OUR OFFICE BILLED THE FOLLOWING CPT CODES FOR LABS THAT WERE DONE IN OUR OFFICE: 36415, 85025, 80061, 81000, 80050 AND 80076.

I HAVE ONE QUESTION:

1. THE INSURANCE COMPANY IS CHANGING CPT CODE 80076 TO 82248 AND IS REIMBURSING US FOR THE CODE THAT THEY CHANGED IT TO. CAN ANYONE TELL ME WHY THEY WOULD CHANGE THE CODE?
I CALLED THE INSURANCE COMPANY AND THEY TOLD ME THAT THEIR EDITING SYSTEM CHANGED IT. I LOOKED IN THE CPT BOOK AND I'M REALLY NOT UNDERSTANDING WHY IT WAS CHANGED. 
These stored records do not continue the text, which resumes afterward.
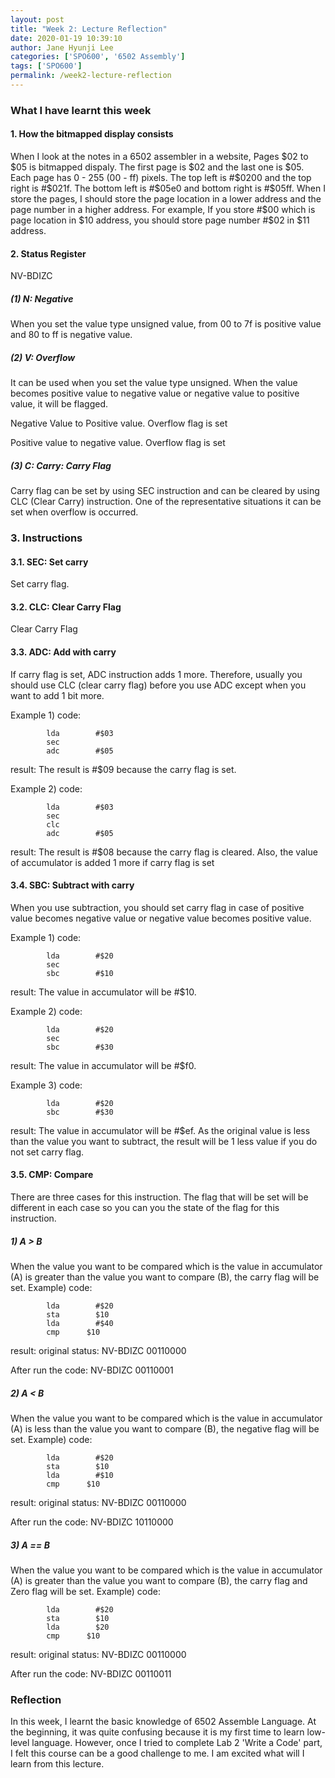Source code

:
 ```yaml
---
layout: post
title: "Week 2: Lecture Reflection"
date: 2020-01-19 10:39:10
author: Jane Hyunji Lee
categories: ['SPO600', '6502 Assembly']
tags: ['SPO600']
permalink: /week2-lecture-reflection
---
```

### What I have learnt this week
#### 1. How the bitmapped display consists

When I look at the notes in a 6502 assembler in a website, 
Pages $02 to $05 is bitmapped dispaly. The first page is $02 and the last one is $05. Each page has 0 - 255 (00 - ff) pixels. The top left is #$0200 and the top right is #$021f. The bottom left is #$05e0 and bottom right is #$05ff. When I store the pages, I should store the page location in a lower address and the page number in a higher address. For example, If you store  #$00 which is page location in $10 address, you should store page number #$02 in $11 address.


#### 2. Status Register
NV-BDIZC
##### (1) N: Negative
When you set the value type unsigned value, from 00 to 7f is positive value and 80 to ff is negative value.

##### (2) V: Overflow
It can be used when you set the value type unsigned. When the value becomes positive value to negative value or negative value to positive value, it will be flagged.

Negative Value to Positive value. Overflow flag is set


Positive value to negative value. Overflow flag is set

##### (3) C: Carry: Carry Flag
Carry flag can be set by using SEC instruction and can be cleared by using CLC (Clear Carry) instruction. One of the representative situations it can be set when overflow is occurred.


### 3. Instructions
#### 3.1. SEC: Set carry
Set carry flag.

#### 3.2. CLC: Clear Carry Flag
Clear Carry Flag

#### 3.3. ADC: Add with carry 
If carry flag is set, ADC instruction adds 1 more. Therefore, usually you should use CLC (clear carry flag) before you use ADC except when you want to add 1 bit more.

Example 1)
code:
```
        lda        #$03
        sec
        adc        #$05
```
result: The result is #$09 because the carry flag is set.

Example 2)
code:
```
        lda        #$03
        sec
        clc
        adc        #$05
```
result: The result is #$08 because the carry flag is cleared. Also, the value of accumulator is added 1 more if carry flag is set


#### 3.4. SBC: Subtract with carry
When you use subtraction, you should set carry flag in case of positive value becomes negative value or negative value becomes positive value.

Example 1)
code:
```
        lda        #$20
        sec
        sbc        #$10
```
result: The value in accumulator will be #$10. 

Example 2)
code:
```
        lda        #$20
        sec
        sbc        #$30
```
result: The value in accumulator will be #$f0.

Example 3)
code:
```
        lda        #$20
        sbc        #$30
```
result: The value in accumulator will be #$ef. As the original value is less than the value you want to subtract, the result will be 1 less value if you do not set carry flag.

#### 3.5. CMP: Compare
There are three cases for this instruction. The flag that will be set will be different in each case so you can you the state of the flag for this instruction.

##### 1) A > B
When the value you want to be compared which is the value in accumulator (A) is greater than the value you want to compare (B), the carry flag will be set.
Example)
code:
```
        lda        #$20
        sta        $10
        lda        #$40
        cmp      $10
```
result:
original status:
NV-BDIZC
00110000

After run the code:
NV-BDIZC
00110001

##### 2) A < B
When the value you want to be compared which is the value in accumulator (A) is less than the value you want to compare (B), the negative flag will be set.
Example)
code:
```
        lda        #$20
        sta        $10
        lda        #$10
        cmp      $10
```
result:
original status:
NV-BDIZC
00110000

After run the code:
NV-BDIZC
10110000

##### 3) A == B
When the value you want to be compared which is the value in accumulator (A) is greater than the value you want to compare (B), the carry flag and Zero flag will be set.
Example)
code:
```
        lda        #$20
        sta        $10
        lda        $20
        cmp      $10
```
result:
original status:
NV-BDIZC
00110000

After run the code:
NV-BDIZC
00110011


### Reflection
In this week, I learnt the basic knowledge of 6502 Assemble Language. At the beginning, it was quite confusing because it is my first time to learn low-level language. However, once I tried to complete Lab 2 'Write a Code' part, I felt this course can be a good challenge to me. I am excited what will I learn from this lecture.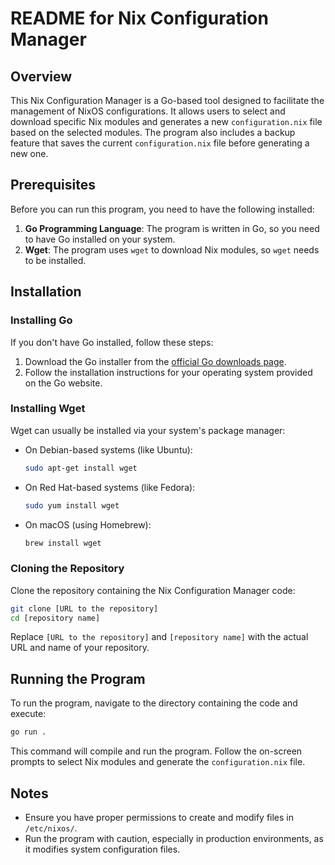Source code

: 
# README for Nix Configuration Manager

## Overview

This Nix Configuration Manager is a Go-based tool designed to facilitate the management of NixOS configurations. It allows users to select and download specific Nix modules and generates a new `configuration.nix` file based on the selected modules. The program also includes a backup feature that saves the current `configuration.nix` file before generating a new one.

## Prerequisites

Before you can run this program, you need to have the following installed:

1. **Go Programming Language**: The program is written in Go, so you need to have Go installed on your system.
2. **Wget**: The program uses `wget` to download Nix modules, so `wget` needs to be installed.

## Installation

### Installing Go

If you don't have Go installed, follow these steps:

1. Download the Go installer from the [official Go downloads page](https://golang.org/dl/).
2. Follow the installation instructions for your operating system provided on the Go website.

### Installing Wget

Wget can usually be installed via your system's package manager:

- On Debian-based systems (like Ubuntu):
  ```sh
  sudo apt-get install wget
  ```

- On Red Hat-based systems (like Fedora):
  ```sh
  sudo yum install wget
  ```

- On macOS (using Homebrew):
  ```sh
  brew install wget
  ```

### Cloning the Repository

Clone the repository containing the Nix Configuration Manager code:

```sh
git clone [URL to the repository]
cd [repository name]
```

Replace `[URL to the repository]` and `[repository name]` with the actual URL and name of your repository.

## Running the Program

To run the program, navigate to the directory containing the code and execute:

```sh
go run .
```

This command will compile and run the program. Follow the on-screen prompts to select Nix modules and generate the `configuration.nix` file.

## Notes

- Ensure you have proper permissions to create and modify files in `/etc/nixos/`.
- Run the program with caution, especially in production environments, as it modifies system configuration files.
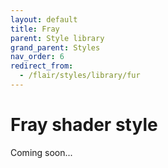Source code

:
 ```yaml
---
layout: default
title: Fray
parent: Style library
grand_parent: Styles
nav_order: 6
redirect_from:
  - /flair/styles/library/fur
---
```


# Fray shader style

<i class="fas fa-construction"></i> Coming soon...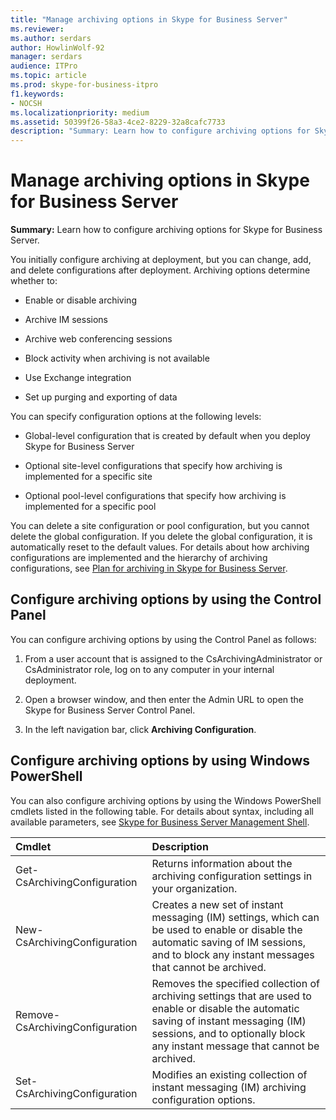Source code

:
 ```yaml
---
title: "Manage archiving options in Skype for Business Server"
ms.reviewer: 
ms.author: serdars
author: HowlinWolf-92
manager: serdars
audience: ITPro
ms.topic: article
ms.prod: skype-for-business-itpro
f1.keywords:
- NOCSH
ms.localizationpriority: medium
ms.assetid: 50399f26-58a3-4ce2-8229-32a8cafc7733
description: "Summary: Learn how to configure archiving options for Skype for Business Server."
---
```


# Manage archiving options in Skype for Business Server

**Summary:** Learn how to configure archiving options for Skype for Business Server.
  
You initially configure archiving at deployment, but you can change, add, and delete configurations after deployment. Archiving options determine whether to: 
  
- Enable or disable archiving
    
- Archive IM sessions
    
- Archive web conferencing sessions
    
- Block activity when archiving is not available
    
- Use Exchange integration
    
- Set up purging and exporting of data
    
You can specify configuration options at the following levels:
  
- Global-level configuration that is created by default when you deploy Skype for Business Server
    
- Optional site-level configurations that specify how archiving is implemented for a specific site
    
- Optional pool-level configurations that specify how archiving is implemented for a specific pool
    
You can delete a site configuration or pool configuration, but you cannot delete the global configuration. If you delete the global configuration, it is automatically reset to the default values. For details about how archiving configurations are implemented and the hierarchy of archiving configurations, see [Plan for archiving in Skype for Business Server](../../plan-your-deployment/archiving/archiving.md).
  
## Configure archiving options by using the Control Panel

You can configure archiving options by using the Control Panel as follows:
  
1. From a user account that is assigned to the CsArchivingAdministrator or CsAdministrator role, log on to any computer in your internal deployment. 
    
2. Open a browser window, and then enter the Admin URL to open the Skype for Business Server Control Panel. 
    
3. In the left navigation bar, click **Archiving Configuration**.
    
## Configure archiving options by using Windows PowerShell

You can also configure archiving options by using the Windows PowerShell cmdlets listed in the following table. For details about syntax, including all available parameters, see [Skype for Business Server Management Shell](../management-shell.md).
  

|**Cmdlet**|**Description**|
|:-----|:-----|
|Get-CsArchivingConfiguration  <br/> |Returns information about the archiving configuration settings in your organization.  <br/> |
|New-CsArchivingConfiguration  <br/> |Creates a new set of instant messaging (IM) settings, which can be used to enable or disable the automatic saving of IM sessions, and to block any instant messages that cannot be archived.  <br/> |
|Remove-CsArchivingConfiguration  <br/> |Removes the specified collection of archiving settings that are used to enable or disable the automatic saving of instant messaging (IM) sessions, and to optionally block any instant message that cannot be archived.  <br/> |
|Set-CsArchivingConfiguration  <br/> |Modifies an existing collection of instant messaging (IM) archiving configuration options.  <br/> |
ANY HELP WOULD BE GREATLY APPRECIATED.
THANKS!!


----------



## jharrell (Jun 23, 2008)

I would know whay they did that either cause the 80076 is a panel and the 82248 that they changed it to is one of the codes that is in the 80076 panel. I think the person that is going to be able to answer this question is ithe insurance company and you can always appeal the claim.

Jessica Harrell, CPC


----------



## nkellermann (Jun 23, 2008)

The panel 80050 includes a CMP (80053) which includes all the tests in 80076 except 82248.  So the insurance carrier unbundled the test and paid how they thought was appropriate.

Hope that helps
NCooper


----------



## gaybers (Jun 23, 2008)

All the tests in 80076 are duplicated in 80053 with the exception of 82248. They simply unbundled all the panels and left out the duplicates and all you are left with is 82248.

G Brown


----------



## pfrancis1 (Jul 9, 2010)

So...if the insurance wants to bundle CPT 80076 into CPT 80053, they should reimburse seperatly for CPT 82248? Thanks!

Paula CPC,CPMA


----------



## cheermom68 (Jul 9, 2010)

*labs*

You shouldn't have got paid for 85025 either.  It is included in 80050.


----------



## rpran (May 21, 2013)

Another question regarding labs that are drawn in the office.  We were using modifier 26 on each lab code.  Is this appropriate?  I don't think it is, but now that I am reading all of the responses in this forum, I see what may be happening to our claims.  Should the office be using modifier 26 on these lab codes?
R


----------



## mitchellde (May 21, 2013)

No the 26 modifier is inappropriate with lab codes these codes do not have a professional component they are technical only


----------